Question

Let's go back to the original meanings of addition and multiplication back in ancient Sumer when arithmetic was primarily used as a tool in the trade of sheep and beer. Addition meant something like this: Adamen sold me 30 pots of beer and Biluda sold me 50 pots of beer. So I'll use this new-fangled technology to save me the time of counting all of my pots of beer in my warehouse. Instead, I'll just calculate 30+50=80; I have 80 pots of beer.
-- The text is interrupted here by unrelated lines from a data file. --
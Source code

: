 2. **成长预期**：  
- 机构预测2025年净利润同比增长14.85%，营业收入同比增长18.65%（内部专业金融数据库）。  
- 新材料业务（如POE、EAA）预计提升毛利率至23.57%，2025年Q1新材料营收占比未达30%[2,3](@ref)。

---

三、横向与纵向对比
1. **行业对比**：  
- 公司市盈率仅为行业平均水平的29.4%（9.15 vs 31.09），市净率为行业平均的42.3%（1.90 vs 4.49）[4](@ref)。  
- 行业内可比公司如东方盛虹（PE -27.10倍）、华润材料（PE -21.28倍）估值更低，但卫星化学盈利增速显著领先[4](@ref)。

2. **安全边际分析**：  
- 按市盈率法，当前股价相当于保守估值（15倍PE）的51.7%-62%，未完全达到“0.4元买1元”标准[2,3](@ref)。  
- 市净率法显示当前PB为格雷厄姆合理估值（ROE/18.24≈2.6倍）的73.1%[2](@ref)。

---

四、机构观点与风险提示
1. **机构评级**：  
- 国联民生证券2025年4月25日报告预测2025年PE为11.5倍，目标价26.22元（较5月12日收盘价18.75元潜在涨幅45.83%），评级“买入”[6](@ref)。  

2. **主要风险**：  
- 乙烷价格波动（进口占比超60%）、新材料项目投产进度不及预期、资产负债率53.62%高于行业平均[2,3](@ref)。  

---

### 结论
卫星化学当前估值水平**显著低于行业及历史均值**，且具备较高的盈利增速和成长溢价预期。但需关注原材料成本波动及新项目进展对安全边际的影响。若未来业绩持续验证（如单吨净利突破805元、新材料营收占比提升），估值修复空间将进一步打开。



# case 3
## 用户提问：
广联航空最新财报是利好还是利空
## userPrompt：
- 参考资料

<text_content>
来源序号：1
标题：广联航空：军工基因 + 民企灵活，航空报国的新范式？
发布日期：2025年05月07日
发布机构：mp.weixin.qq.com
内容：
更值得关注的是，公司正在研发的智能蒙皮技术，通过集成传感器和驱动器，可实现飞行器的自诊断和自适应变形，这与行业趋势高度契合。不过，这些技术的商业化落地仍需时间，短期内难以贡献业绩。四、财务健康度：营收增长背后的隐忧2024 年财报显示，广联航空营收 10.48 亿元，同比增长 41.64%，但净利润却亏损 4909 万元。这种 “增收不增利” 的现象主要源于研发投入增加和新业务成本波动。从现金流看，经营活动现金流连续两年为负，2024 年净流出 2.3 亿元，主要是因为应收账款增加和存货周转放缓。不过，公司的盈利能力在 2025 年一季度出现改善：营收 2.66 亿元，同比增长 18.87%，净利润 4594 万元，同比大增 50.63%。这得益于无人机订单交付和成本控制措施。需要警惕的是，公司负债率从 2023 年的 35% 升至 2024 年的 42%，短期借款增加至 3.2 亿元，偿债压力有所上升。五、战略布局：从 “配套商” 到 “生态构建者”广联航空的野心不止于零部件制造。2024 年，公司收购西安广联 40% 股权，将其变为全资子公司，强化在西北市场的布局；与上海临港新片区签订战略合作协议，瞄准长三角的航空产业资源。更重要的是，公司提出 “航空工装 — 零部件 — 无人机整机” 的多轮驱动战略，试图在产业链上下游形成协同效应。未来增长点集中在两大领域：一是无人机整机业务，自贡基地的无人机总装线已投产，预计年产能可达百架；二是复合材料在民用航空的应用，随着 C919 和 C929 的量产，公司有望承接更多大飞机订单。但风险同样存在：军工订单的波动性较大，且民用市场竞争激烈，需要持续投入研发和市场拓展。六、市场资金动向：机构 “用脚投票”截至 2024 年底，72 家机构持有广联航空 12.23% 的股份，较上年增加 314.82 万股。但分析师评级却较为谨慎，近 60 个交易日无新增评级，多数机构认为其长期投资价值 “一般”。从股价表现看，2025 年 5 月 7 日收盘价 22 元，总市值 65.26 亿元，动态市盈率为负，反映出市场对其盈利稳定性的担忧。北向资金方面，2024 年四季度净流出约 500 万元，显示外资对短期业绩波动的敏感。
Now consider how the law of commutation applies to this application. What is A+B=B+A saying? It's not saying that if I count A pots first and then B pots, I'll get the same as if I count B pots first and then A pots, because I never contemplated counting the pots in any particular order. I have a warehouse full of beer and all I contemplated was counting all of the pots in the warehouse. There's no reason to think that I would count all of the Adamen pots together and all of the Biluda pots together; the pots could be counted in any convenient order, so the notation A+B doesn't imply any order, that's just an artifact of the notation. A+B means exactly the same things as B+A. It's an analytic judgement.

By contrast AB=BA is not at all obvious. It means something like this: Adamen sells beer in lots of 3, and I bought 5 lots. Biluda sells beer in lots of 5 and I bough 3 lots. How does my number of Adamen pots compare to my number of Biluda pots? Well, 5 lots of 3 is the same as 3 lots of 5. Really? That's surprising! When I said 5 lots of 3, I didn't at all mean the same as when I said 3 lots of 5. The knowledge that these two numbers are equal is not analytic, but synthetic.

I'm looking for any authors who have discussed this issue specifically with respect to algebra and algebraic notation.

Answer 1

Commutative properties in algebra reflect fundamental truths about addition and multiplication. Addition's commutativity is an analytic judgment, while multiplication’s is a synthetic one. Identifying authors who combine ancient trade and algebraic notation requires specific historical mathematics research.

Step-by-step explanation:

The discussion of commutative properties in algebra and algebraic notation is rooted in the understanding of basic operations like addition and multiplication. Specifically, the concept of commutativity explains that in addition (A+B=B+A), the order of the terms does not affect the sum—you get the same result whether you add 30 pots of beer to 50 pots of beer or the other way around. This is considered an analytic judgment because it follows from the definition of what addition is.

On the other hand, the equality of AB=BA in multiplication is called a synthetic judgment, since it’s not immediately obvious from the definition of the operation. Rather, it is a surprising discovery that 5 lots of 3 equals 3 lots of 5. This property is a fundamental part of algebra that transcends cultural, historical, and practical contexts.

Authors who have delved into these algebraic principles include mathematicians and logicians who explore the foundational aspects of numbers and operations. However, the specific names of authors who address the historical trade context of ancient Sumer in combination with algebraic notation may not be as easily identified and could require extensive literature research within the history of mathematics.